Exercise requirements> Output all of the entries exactly as they are given.

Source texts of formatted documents

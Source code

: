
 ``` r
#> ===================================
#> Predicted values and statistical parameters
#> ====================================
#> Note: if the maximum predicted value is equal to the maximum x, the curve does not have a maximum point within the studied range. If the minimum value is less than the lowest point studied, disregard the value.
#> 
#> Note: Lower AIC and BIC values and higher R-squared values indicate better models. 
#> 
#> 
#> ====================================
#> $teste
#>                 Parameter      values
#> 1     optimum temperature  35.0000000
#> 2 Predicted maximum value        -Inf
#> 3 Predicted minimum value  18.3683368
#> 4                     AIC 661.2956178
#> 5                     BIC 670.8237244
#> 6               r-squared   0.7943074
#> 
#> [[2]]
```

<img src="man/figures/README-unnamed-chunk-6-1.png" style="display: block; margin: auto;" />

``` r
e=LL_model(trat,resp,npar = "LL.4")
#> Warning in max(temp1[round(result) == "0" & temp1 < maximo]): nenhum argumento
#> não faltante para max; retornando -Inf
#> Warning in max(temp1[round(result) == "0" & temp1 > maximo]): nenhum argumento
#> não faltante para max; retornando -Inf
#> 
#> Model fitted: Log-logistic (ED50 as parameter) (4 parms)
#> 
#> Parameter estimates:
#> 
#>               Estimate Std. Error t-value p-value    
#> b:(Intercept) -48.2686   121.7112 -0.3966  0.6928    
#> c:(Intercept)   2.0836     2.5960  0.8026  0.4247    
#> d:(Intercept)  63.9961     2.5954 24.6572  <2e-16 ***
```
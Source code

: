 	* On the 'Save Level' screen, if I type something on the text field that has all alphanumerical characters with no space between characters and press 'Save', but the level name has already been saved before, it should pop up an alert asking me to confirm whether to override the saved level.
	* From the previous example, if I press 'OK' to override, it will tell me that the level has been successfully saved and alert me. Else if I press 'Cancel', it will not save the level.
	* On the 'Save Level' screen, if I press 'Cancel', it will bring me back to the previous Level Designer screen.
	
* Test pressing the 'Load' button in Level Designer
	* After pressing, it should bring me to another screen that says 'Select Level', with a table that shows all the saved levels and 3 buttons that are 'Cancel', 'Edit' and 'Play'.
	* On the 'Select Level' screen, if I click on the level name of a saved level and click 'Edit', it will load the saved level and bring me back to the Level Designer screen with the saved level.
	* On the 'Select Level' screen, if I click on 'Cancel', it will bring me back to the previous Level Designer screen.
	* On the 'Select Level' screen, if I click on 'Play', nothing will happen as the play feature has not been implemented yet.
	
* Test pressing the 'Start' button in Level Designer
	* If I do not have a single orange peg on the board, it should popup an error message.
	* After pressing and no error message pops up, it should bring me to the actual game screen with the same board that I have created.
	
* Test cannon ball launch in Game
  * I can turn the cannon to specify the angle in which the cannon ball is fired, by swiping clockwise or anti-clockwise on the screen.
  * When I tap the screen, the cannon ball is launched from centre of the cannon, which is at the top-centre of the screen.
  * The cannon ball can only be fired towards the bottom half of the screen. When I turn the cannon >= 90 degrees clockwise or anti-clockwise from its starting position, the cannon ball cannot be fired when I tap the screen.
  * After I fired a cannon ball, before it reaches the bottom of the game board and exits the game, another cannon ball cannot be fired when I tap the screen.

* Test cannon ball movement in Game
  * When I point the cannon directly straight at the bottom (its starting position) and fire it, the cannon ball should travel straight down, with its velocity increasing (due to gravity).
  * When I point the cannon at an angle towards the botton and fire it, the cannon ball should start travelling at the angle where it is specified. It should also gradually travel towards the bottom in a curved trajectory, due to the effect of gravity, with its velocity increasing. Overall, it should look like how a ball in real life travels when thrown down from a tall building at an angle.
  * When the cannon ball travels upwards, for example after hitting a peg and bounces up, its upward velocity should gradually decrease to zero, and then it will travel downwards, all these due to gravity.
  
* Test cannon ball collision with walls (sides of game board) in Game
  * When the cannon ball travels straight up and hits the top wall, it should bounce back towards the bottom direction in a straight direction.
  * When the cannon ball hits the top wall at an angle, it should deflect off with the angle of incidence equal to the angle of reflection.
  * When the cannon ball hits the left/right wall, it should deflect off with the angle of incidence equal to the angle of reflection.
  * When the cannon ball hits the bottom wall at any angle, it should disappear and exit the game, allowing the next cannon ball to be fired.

Result>
Source code

:
 ``` r
#> ===================================
#> Predicted values and statistical parameters
#> ====================================
#> Note: if the maximum predicted value is equal to the maximum x, the curve does not have a maximum point within the studied range. If the minimum value is less than the lowest point studied, disregard the value.
#> 
#> Note: Lower AIC and BIC values and higher R-squared values indicate better models. 
#> 
#> 
#> ====================================
#> $teste
#>                 Parameter      values
#> 1     optimum temperature  35.0000000
#> 2 Predicted maximum value        -Inf
#> 3 Predicted minimum value  18.3683368
#> 4                     AIC 661.2956178
#> 5                     BIC 670.8237244
#> 6               r-squared   0.7943074
#> 
#> [[2]]
```

<img src="man/figures/README-unnamed-chunk-6-1.png" style="display: block; margin: auto;" />

``` r
e=LL_model(trat,resp,npar = "LL.4")
#> Warning in max(temp1[round(result) == "0" & temp1 < maximo]): nenhum argumento
#> não faltante para max; retornando -Inf
#> Warning in max(temp1[round(result) == "0" & temp1 > maximo]): nenhum argumento
#> não faltante para max; retornando -Inf
#> 
#> Model fitted: Log-logistic (ED50 as parameter) (4 parms)
#> 
#> Parameter estimates:
#> 
#>               Estimate Std. Error t-value p-value    
#> b:(Intercept) -48.2686   121.7112 -0.3966  0.6928    
#> c:(Intercept)   2.0836     2.5960  0.8026  0.4247    
#> d:(Intercept)  63.9961     2.5954 24.6572  <2e-16 ***
```
Source code

: 	* On the 'Save Level' screen, if I type something on the text field that has all alphanumerical characters with no space between characters and press 'Save', but the level name has already been saved before, it should pop up an alert asking me to confirm whether to override the saved level.
	* From the previous example, if I press 'OK' to override, it will tell me that the level has been successfully saved and alert me. Else if I press 'Cancel', it will not save the level.
	* On the 'Save Level' screen, if I press 'Cancel', it will bring me back to the previous Level Designer screen.
	
* Test pressing the 'Load' button in Level Designer
	* After pressing, it should bring me to another screen that says 'Select Level', with a table that shows all the saved levels and 3 buttons that are 'Cancel', 'Edit' and 'Play'.
	* On the 'Select Level' screen, if I click on the level name of a saved level and click 'Edit', it will load the saved level and bring me back to the Level Designer screen with the saved level.
	* On the 'Select Level' screen, if I click on 'Cancel', it will bring me back to the previous Level Designer screen.
	* On the 'Select Level' screen, if I click on 'Play', nothing will happen as the play feature has not been implemented yet.
	
* Test pressing the 'Start' button in Level Designer
	* If I do not have a single orange peg on the board, it should popup an error message.
	* After pressing and no error message pops up, it should bring me to the actual game screen with the same board that I have created.
	
* Test cannon ball launch in Game
  * I can turn the cannon to specify the angle in which the cannon ball is fired, by swiping clockwise or anti-clockwise on the screen.
  * When I tap the screen, the cannon ball is launched from centre of the cannon, which is at the top-centre of the screen.
  * The cannon ball can only be fired towards the bottom half of the screen. When I turn the cannon >= 90 degrees clockwise or anti-clockwise from its starting position, the cannon ball cannot be fired when I tap the screen.
  * After I fired a cannon ball, before it reaches the bottom of the game board and exits the game, another cannon ball cannot be fired when I tap the screen.

* Test cannon ball movement in Game
  * When I point the cannon directly straight at the bottom (its starting position) and fire it, the cannon ball should travel straight down, with its velocity increasing (due to gravity).
  * When I point the cannon at an angle towards the botton and fire it, the cannon ball should start travelling at the angle where it is specified. It should also gradually travel towards the bottom in a curved trajectory, due to the effect of gravity, with its velocity increasing. Overall, it should look like how a ball in real life travels when thrown down from a tall building at an angle.
  * When the cannon ball travels upwards, for example after hitting a peg and bounces up, its upward velocity should gradually decrease to zero, and then it will travel downwards, all these due to gravity.
  
* Test cannon ball collision with walls (sides of game board) in Game
  * When the cannon ball travels straight up and hits the top wall, it should bounce back towards the bottom direction in a straight direction.
  * When the cannon ball hits the top wall at an angle, it should deflect off with the angle of incidence equal to the angle of reflection.
  * When the cannon ball hits the left/right wall, it should deflect off with the angle of incidence equal to the angle of reflection.
  * When the cannon ball hits the bottom wall at any angle, it should disappear and exit the game, allowing the next cannon ball to be fired.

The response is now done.